Search the data for the string "network" and copy each line in which it appears.

WORKING DATA:
○ ○ ○ ○ ○ ○ ○
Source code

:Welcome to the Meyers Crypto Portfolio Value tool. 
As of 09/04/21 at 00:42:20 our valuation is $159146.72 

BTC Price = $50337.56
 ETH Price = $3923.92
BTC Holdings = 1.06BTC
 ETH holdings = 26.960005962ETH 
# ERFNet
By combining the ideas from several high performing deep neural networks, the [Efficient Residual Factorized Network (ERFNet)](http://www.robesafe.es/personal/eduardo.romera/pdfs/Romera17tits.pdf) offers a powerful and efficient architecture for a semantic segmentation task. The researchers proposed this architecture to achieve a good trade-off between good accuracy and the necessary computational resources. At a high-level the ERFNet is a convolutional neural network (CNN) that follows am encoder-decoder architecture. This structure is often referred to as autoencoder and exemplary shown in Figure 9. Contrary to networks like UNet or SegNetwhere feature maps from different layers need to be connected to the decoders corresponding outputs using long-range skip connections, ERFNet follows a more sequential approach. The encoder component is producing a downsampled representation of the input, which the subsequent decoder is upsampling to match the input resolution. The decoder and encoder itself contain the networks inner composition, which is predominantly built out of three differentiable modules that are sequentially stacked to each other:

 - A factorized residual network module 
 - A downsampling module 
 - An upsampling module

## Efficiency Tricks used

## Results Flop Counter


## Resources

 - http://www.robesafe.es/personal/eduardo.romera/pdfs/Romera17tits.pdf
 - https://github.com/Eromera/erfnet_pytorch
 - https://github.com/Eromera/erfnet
○ ○ ○ ○ ○ ○ ○
TASK RESPONSE:
By combining the ideas from several high performing deep neural networks, the [Efficient Residual Factorized Network (ERFNet)](http://www.robesafe.es/personal/eduardo.romera/pdfs/Romera17tits.pdf) offers a powerful and efficient architecture for a semantic segmentation task. The researchers proposed this architecture to achieve a good trade-off between good accuracy and the necessary computational resources. At a high-level the ERFNet is a convolutional neural network (CNN) that follows am encoder-decoder architecture. This structure is often referred to as autoencoder and exemplary shown in Figure 9. Contrary to networks like UNet or SegNetwhere feature maps from different layers need to be connected to the decoders corresponding outputs using long-range skip connections, ERFNet follows a more sequential approach. The encoder component is producing a downsampled representation of the input, which the subsequent decoder is upsampling to match the input resolution. The decoder and encoder itself contain the networks inner composition, which is predominantly built out of three differentiable modules that are sequentially stacked to each other:
 - A factorized residual network module 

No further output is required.